**INPUT:**
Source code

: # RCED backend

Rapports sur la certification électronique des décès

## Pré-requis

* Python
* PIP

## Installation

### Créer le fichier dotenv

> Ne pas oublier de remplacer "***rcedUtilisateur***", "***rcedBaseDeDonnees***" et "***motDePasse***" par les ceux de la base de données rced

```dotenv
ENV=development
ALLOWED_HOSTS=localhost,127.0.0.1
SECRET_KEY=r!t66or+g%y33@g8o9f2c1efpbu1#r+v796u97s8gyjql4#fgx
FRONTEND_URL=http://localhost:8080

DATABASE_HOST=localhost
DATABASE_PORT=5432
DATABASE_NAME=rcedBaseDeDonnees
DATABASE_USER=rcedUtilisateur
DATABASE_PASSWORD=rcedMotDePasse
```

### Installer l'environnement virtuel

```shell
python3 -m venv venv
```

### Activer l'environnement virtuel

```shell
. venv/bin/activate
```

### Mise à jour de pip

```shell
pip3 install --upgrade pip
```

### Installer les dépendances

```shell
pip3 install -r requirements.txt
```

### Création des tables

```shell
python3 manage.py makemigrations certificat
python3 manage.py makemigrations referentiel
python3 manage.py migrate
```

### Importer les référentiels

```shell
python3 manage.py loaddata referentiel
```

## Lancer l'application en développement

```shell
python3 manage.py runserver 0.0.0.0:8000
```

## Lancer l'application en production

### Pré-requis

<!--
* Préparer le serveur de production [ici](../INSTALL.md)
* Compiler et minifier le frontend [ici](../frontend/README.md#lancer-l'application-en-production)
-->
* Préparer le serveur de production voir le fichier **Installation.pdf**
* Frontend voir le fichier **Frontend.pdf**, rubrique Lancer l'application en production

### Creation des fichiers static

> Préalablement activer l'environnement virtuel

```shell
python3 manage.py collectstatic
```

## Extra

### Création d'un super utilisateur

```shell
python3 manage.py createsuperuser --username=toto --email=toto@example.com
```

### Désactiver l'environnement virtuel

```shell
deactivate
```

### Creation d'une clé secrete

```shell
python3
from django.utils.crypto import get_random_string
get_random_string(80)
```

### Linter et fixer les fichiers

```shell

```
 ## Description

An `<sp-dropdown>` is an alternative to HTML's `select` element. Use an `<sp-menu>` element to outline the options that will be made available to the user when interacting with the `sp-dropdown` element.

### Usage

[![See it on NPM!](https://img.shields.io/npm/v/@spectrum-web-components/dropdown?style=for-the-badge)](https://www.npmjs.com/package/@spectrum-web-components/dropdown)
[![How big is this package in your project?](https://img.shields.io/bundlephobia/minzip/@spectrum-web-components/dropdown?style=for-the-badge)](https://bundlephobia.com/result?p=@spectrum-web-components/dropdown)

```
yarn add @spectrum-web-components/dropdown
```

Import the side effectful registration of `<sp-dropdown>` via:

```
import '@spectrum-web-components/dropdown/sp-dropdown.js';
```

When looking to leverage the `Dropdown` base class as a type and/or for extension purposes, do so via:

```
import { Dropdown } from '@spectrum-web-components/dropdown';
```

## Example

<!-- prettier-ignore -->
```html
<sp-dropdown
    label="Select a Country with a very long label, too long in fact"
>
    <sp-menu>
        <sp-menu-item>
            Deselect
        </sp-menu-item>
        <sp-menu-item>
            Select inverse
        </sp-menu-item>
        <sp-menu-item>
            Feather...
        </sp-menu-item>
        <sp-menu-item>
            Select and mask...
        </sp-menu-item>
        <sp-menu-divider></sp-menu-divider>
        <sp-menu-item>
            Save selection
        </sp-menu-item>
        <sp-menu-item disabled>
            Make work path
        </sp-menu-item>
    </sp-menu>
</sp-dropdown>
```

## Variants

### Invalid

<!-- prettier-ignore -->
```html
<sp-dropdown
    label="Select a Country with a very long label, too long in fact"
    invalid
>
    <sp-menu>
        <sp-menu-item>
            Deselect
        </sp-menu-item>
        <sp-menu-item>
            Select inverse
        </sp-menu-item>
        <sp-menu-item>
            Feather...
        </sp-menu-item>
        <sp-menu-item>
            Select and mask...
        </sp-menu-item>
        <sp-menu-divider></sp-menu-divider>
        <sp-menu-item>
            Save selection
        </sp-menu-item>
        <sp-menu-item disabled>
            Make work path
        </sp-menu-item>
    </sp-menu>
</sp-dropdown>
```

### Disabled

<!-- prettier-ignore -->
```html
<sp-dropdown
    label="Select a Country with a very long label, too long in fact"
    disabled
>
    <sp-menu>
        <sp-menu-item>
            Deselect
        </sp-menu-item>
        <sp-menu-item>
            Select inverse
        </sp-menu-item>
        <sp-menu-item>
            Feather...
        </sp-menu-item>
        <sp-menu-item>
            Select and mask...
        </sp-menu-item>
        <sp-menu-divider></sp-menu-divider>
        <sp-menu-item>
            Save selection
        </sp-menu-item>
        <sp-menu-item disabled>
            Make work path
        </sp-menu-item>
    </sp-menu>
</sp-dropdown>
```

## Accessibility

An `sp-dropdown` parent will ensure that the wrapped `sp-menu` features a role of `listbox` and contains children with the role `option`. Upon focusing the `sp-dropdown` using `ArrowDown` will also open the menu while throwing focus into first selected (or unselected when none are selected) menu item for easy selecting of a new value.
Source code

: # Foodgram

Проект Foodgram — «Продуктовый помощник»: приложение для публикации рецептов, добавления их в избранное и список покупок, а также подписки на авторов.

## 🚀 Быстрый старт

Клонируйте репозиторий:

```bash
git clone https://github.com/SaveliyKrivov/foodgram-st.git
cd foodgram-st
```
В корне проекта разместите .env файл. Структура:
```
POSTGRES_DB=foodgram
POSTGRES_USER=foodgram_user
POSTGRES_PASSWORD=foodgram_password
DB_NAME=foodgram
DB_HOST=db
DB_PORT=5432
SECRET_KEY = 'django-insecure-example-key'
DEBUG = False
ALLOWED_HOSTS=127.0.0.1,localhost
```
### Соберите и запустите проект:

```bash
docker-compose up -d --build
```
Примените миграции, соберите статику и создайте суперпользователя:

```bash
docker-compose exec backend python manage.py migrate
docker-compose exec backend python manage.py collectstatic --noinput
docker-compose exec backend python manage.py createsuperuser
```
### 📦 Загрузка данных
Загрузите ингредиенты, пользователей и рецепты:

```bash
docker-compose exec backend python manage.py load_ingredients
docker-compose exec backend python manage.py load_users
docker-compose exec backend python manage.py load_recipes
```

**EXERCISE DETAILS:** In the listing above, find every line with the word "compose" and copy it out.

**TASK OUTPUT:**
docker-compose up -d --build
docker-compose exec backend python manage.py migrate
docker-compose exec backend python manage.py collectstatic --noinput
docker-compose exec backend python manage.py createsuperuser
docker-compose exec backend python manage.py load_ingredients
docker-compose exec backend python manage.py load_users
docker-compose exec backend python manage.py load_recipes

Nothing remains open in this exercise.